Charles Philip Stourton, 17th Baron Stourton (1752–1816) was the son of William Stourton and Winifred Howard, a great-granddaughter of the 6th Duke of Norfolk and a leading Roman Catholic.

The seventeenth Baron succeeded his father in 1781, and was succeeded by his son William Joseph in 1816. On 12 July 1775, Charles married Mary Langdale, a daughter of Marmaduke, 5th Baron Langdale and his wife, Constantia Smythe, a sister of Walter Smythe and therefore an aunt of Maria Anne Smythe, who, following her second marriage became known as Mrs. Fitzherbert.

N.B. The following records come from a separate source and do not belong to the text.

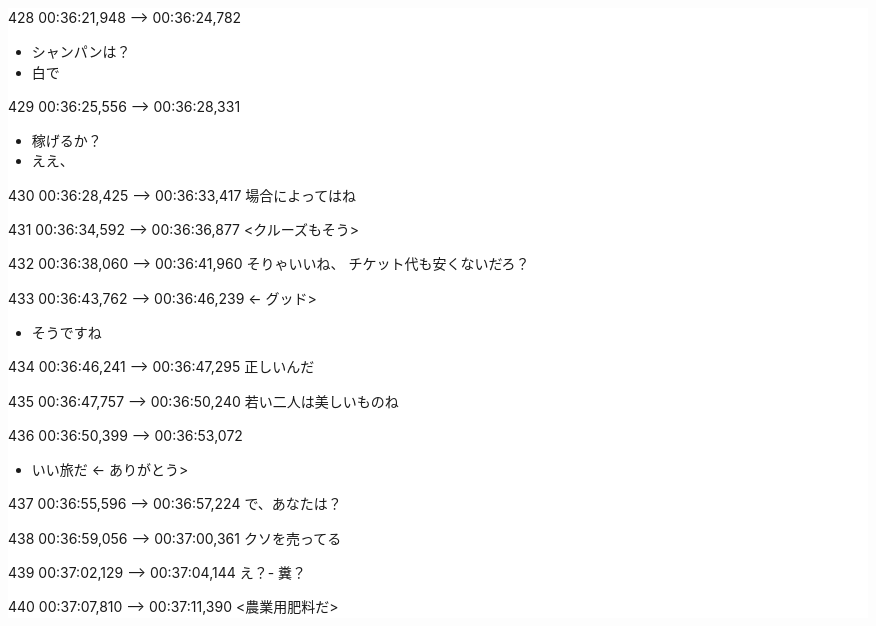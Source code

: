 428
00:36:21,948 --> 00:36:24,782
- シャンパンは？
- 白で

429
00:36:25,556 --> 00:36:28,331
- 稼げるか？
- ええ、

430
00:36:28,425 --> 00:36:33,417
場合によってはね

431
00:36:34,592 --> 00:36:36,877
<クルーズもそう>

432
00:36:38,060 --> 00:36:41,960
そりゃいいね、
チケット代も安くないだろ？

433
00:36:43,762 --> 00:36:46,239
<- グッド>
- そうですね

434
00:36:46,241 --> 00:36:47,295
正しいんだ

435
00:36:47,757 --> 00:36:50,240
若い二人は美しいものね

436
00:36:50,399 --> 00:36:53,072
- いい旅だ
<- ありがとう>

437
00:36:55,596 --> 00:36:57,224
で、あなたは？

438
00:36:59,056 --> 00:37:00,361
クソを売ってる

439
00:37:02,129 --> 00:37:04,144
え？- 糞？

440
00:37:07,810 --> 00:37:11,390
<農業用肥料だ>
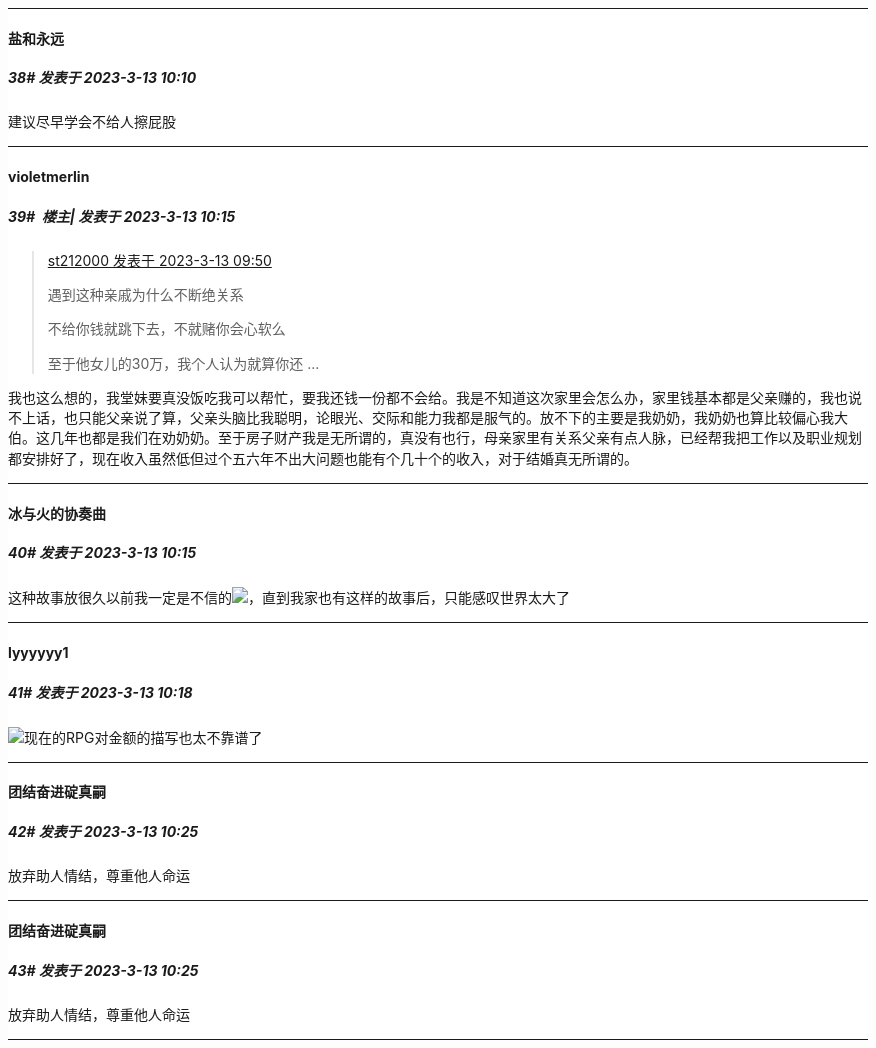 *****

####  盐和永远  
##### 38#       发表于 2023-3-13 10:10

建议尽早学会不给人擦屁股 

*****

####  violetmerlin  
##### 39#         楼主| 发表于 2023-3-13 10:15

<blockquote><a href="httphttps://bbs.saraba1st.com/2b/forum.php?mod=redirect&amp;goto=findpost&amp;pid=60066575&amp;ptid=2123786" target="_blank">st212000 发表于 2023-3-13 09:50</a>

遇到这种亲戚为什么不断绝关系

不给你钱就跳下去，不就赌你会心软么

至于他女儿的30万，我个人认为就算你还 ...</blockquote>
我也这么想的，我堂妹要真没饭吃我可以帮忙，要我还钱一份都不会给。我是不知道这次家里会怎么办，家里钱基本都是父亲赚的，我也说不上话，也只能父亲说了算，父亲头脑比我聪明，论眼光、交际和能力我都是服气的。放不下的主要是我奶奶，我奶奶也算比较偏心我大伯。这几年也都是我们在劝奶奶。至于房子财产我是无所谓的，真没有也行，母亲家里有关系父亲有点人脉，已经帮我把工作以及职业规划都安排好了，现在收入虽然低但过个五六年不出大问题也能有个几十个的收入，对于结婚真无所谓的。

*****

####  冰与火的协奏曲  
##### 40#       发表于 2023-3-13 10:15

这种故事放很久以前我一定是不信的<img src="https://static.saraba1st.com/image/smiley/face2017/067.png" referrerpolicy="no-referrer">，直到我家也有这样的故事后，只能感叹世界太大了

*****

####  lyyyyyy1  
##### 41#       发表于 2023-3-13 10:18

<img src="https://static.saraba1st.com/image/smiley/face2017/067.png" referrerpolicy="no-referrer">现在的RPG对金额的描写也太不靠谱了

*****

####  团结奋进碇真嗣  
##### 42#       发表于 2023-3-13 10:25

放弃助人情结，尊重他人命运

*****

####  团结奋进碇真嗣  
##### 43#       发表于 2023-3-13 10:25

放弃助人情结，尊重他人命运

*****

Charles inherited Roundhay Park in Leeds, from his father, whose father, Captain the Hon. Charles Stourton, son of William Stourton, XII Baron Stourton, had acquired the estate by marriage and inheritance but sold it in 1803 before acquiring the Allerton Mauleverer estate in Yorkshire.

They had eight children, including William Stourton, 18th Baron Stourton and Sir Edward Marmaduke Joseph Vavasour, 1st Baronet Vavasour of Hazelwood.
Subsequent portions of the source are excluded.